Di umore mutevole, a volte brusco e scontante, accesamente catalanista senza però partecipare a nessun movimento politico, riusciva ad affascinare ricchi mecenati facendo vita ritirata e poverissima. Per il conte Guell realizzò il palazzo omonimo a Barcellona: forme esasperatamente decorative, un gran salone a doppia cupola con fori stellati che danno la sensazione di un cielo notturno. Per un altro cliente realizza la casa Milà, ispirandosi alle forme delle pietre e degli alberi per disegnare una scultura enorme carica di allegorie. Dentro di lui coltivava, come una presenza ossessiva, la SAGRADA FAMILIA, sognandosi l'interno con le famose colonne inclinate, come il bastone del viandante. Lo vedeva simile a un bosco. "La decorazione delle volte sarà fatta di foglie tra le quali si vedranno uccelli tipici della nostra terra." Affermava che la decorazione doveva essere policroma e basava la propria affermazione sull'esempio della natura, che in nessuno dei suoi regni cade nella monotonia del colore; perciò aggiungeva: "dobbiamo rendere policromo l'elemento architettonico. Il colore è un segno di vita, il popolo non si inganna.

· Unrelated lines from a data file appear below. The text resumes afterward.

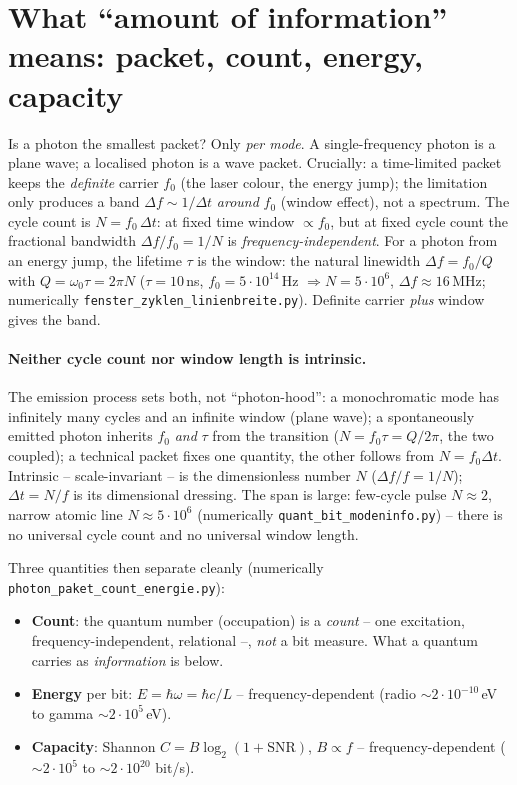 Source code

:\section{What \enquote{amount of information} means: packet, count, energy, capacity}
Is a photon the smallest packet? Only \emph{per mode}. A single-frequency photon is a plane wave; a
localised photon is a wave packet. Crucially: a time-limited packet keeps the
\emph{definite} carrier $f_0$ (the laser colour, the energy jump); the limitation only produces a band
$\Delta f\sim1/\Delta t$ \emph{around} $f_0$ (window effect), not a spectrum. The cycle count is
$N=f_0\,\Delta t$: at fixed time window $\propto f_0$, but at fixed cycle count the fractional bandwidth
$\Delta f/f_0=1/N$ is \emph{frequency-independent}. For a photon from an energy jump, the lifetime $\tau$
is the window: the natural linewidth $\Delta f=f_0/Q$ with $Q=\omega_0\tau=2\pi N$ ($\tau=10$\,ns,
$f_0=5\cdot10^{14}$\,Hz $\Rightarrow N=5\cdot10^6$, $\Delta f\approx16$\,MHz; numerically
\texttt{fenster\_zyklen\_linienbreite.py}). Definite carrier \emph{plus} window gives the band.

\paragraph{Neither cycle count nor window length is intrinsic.} The emission process sets both, not
\enquote{photon-hood}: a monochromatic mode has infinitely many cycles and an infinite window (plane
wave); a spontaneously emitted photon inherits $f_0$ \emph{and} $\tau$ from the transition
($N=f_0\tau=Q/2\pi$, the two coupled); a technical packet fixes one quantity, the other follows from
$N=f_0\Delta t$. Intrinsic -- scale-invariant -- is the dimensionless number $N$ ($\Delta f/f=1/N$);
$\Delta t=N/f$ is its dimensional dressing. The span is large: few-cycle pulse $N\approx2$, narrow atomic
line $N\approx5\cdot10^6$ (numerically \texttt{quant\_bit\_modeninfo.py}) -- there is no universal cycle
count and no universal window length.

Three quantities then separate cleanly (numerically \texttt{photon\_paket\_count\_energie.py}):

\begin{itemize}
  \item \textbf{Count}: the quantum number (occupation) is a \emph{count} -- one excitation,
        frequency-independent, relational --, \emph{not} a bit measure. What a quantum carries as
        \emph{information} is below.
  \item \textbf{Energy} per bit: $E=\hbar\omega=\hbar c/L$ -- frequency-dependent (radio
        $\sim2\cdot10^{-10}$\,eV to gamma $\sim2\cdot10^{5}$\,eV).
  \item \textbf{Capacity}: Shannon $C=B\log_2(1+\mathrm{SNR})$, $B\propto f$ -- frequency-dependent
        ($\sim2\cdot10^{5}$ to $\sim2\cdot10^{20}$ bit/s).
\end{itemize}

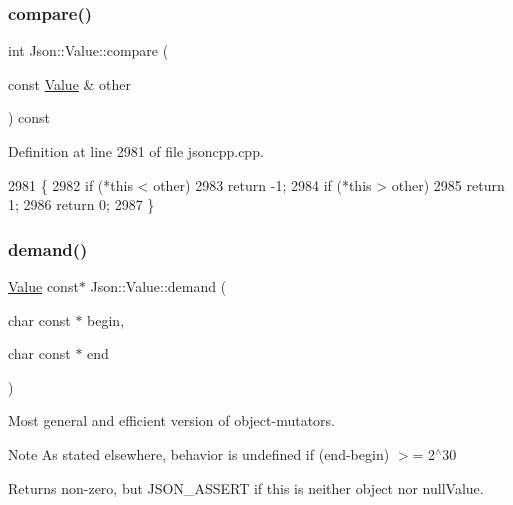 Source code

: \subsubsection{\texorpdfstring{compare()}{compare()}}
{\footnotesize\ttfamily int Json\+::\+Value\+::compare (\begin{DoxyParamCaption}\item[{const \hyperlink{class_json_1_1_value}{Value} \&}]{other }\end{DoxyParamCaption}) const}



Definition at line 2981 of file jsoncpp.\+cpp.


\begin{DoxyCode}
2981                                            \{
2982   \textcolor{keywordflow}{if} (*\textcolor{keyword}{this} < other)
2983     \textcolor{keywordflow}{return} -1;
2984   \textcolor{keywordflow}{if} (*\textcolor{keyword}{this} > other)
2985     \textcolor{keywordflow}{return} 1;
2986   \textcolor{keywordflow}{return} 0;
2987 \}
\end{DoxyCode}
\mbox{\label{class_json_1_1_value_afeb7ff596a0929d90c5f2f3cffb413ed}} 
\subsubsection{\texorpdfstring{demand()}{demand()}}
{\footnotesize\ttfamily \hyperlink{class_json_1_1_value}{Value} const$\ast$ Json\+::\+Value\+::demand (\begin{DoxyParamCaption}\item[{char const $\ast$}]{begin,  }\item[{char const $\ast$}]{end }\end{DoxyParamCaption})}

Most general and efficient version of object-\/mutators. \begin{DoxyNote}{Note}
As stated elsewhere, behavior is undefined if (end-\/begin) $>$= 2$^\wedge$30 
\end{DoxyNote}
\begin{DoxyReturn}{Returns}
non-\/zero, but J\+S\+O\+N\+\_\+\+A\+S\+S\+E\+RT if this is neither object nor null\+Value. 
\end{DoxyReturn}
\mbox{\label{class_json_1_1_value_a0519a551e37ee6665d74742b3f96bab3}}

Contrariamente all'immagine stereotipata di molte biografie, non è stato un genio incompreso, né tantomeno un isolato. Al contrario, un esponente straordinario del proprio tempo, cui ha saputo dare un'impronta inconfondibile.
Uomo del suo tempo si avvale di tutte le risorse della scienza meccanica e dell'industria servendosene con grande senso pratico; Gaudì usa in modo così opportuno i materiali e gli elementi architettonici che, senza prefiggerselo, si dimostra un formidabile innovatore tecnico.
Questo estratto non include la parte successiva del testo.